There's no laws federally preventing corporate collusion and corruption regarding federal congress. And I would also make the claim it's also true for states as well.
This Sunrun contract they peddle isn't good for anyone, except for their wallet books. Just how many homes will have unattachable liens from this debauchery?
Despite constant evidence that it continually fails to do what they claimed and keeps profiting large politically connect companies, at what point to we start rejecting the whole concept in the first place?
Are we continually supposed to believe the next time will be better? The next politician will be more honest and competent? The next batch of over-committed way-too-late patch work of policy with fix the thousand leaks of the boat which they largely generated in the first place?
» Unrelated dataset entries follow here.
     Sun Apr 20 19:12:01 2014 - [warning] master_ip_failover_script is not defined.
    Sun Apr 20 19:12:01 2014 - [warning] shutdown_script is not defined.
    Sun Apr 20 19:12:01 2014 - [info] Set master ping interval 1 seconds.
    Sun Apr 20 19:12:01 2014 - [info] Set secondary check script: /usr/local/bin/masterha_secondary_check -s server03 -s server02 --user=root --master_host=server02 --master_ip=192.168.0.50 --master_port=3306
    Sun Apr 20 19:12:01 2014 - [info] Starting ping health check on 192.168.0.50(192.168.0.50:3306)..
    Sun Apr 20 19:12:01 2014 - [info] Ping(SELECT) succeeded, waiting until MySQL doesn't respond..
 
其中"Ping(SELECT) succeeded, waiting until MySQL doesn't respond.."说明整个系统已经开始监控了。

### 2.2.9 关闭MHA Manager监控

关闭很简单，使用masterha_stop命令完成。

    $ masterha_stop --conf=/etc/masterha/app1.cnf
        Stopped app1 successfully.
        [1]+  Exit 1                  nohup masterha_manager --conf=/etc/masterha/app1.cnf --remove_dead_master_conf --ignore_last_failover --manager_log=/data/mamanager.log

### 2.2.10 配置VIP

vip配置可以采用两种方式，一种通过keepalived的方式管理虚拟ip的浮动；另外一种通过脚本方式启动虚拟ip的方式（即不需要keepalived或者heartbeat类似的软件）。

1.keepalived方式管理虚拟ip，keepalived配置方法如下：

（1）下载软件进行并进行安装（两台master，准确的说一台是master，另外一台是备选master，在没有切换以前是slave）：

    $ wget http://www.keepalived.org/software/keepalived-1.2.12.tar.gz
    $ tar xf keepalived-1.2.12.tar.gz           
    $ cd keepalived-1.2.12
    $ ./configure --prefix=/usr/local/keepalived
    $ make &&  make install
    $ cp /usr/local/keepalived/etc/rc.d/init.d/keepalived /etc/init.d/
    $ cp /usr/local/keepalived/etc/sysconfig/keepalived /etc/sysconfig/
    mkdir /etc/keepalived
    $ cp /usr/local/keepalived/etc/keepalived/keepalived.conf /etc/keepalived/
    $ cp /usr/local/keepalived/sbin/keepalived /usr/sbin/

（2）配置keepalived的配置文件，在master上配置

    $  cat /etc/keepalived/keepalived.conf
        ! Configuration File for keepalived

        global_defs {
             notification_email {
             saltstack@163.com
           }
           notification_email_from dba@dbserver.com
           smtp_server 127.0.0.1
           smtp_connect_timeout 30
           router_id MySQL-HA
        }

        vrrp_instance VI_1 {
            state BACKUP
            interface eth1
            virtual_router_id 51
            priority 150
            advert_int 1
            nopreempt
> There's no laws federally preventing corporate collusion and corruption regarding federal congress. And I would also make the claim it's also true for states as well.
This is where the graft and cronyism comes from, and not just for liberal "over-reaching government" policies - graft and cronyism also infect regulations to enforce monopolies by people trying to downscale government protections, and they infect the removal of some regulations that industries consider too onerous but which benefit society at large.
The issue in the US right now is that graft & cronyism are so deeply embedded into the government that we may not legitimately be able to get them out, but I'd urge caution whenever you're tempted to pre-judge people who want to make large changes as doing so for personal gain.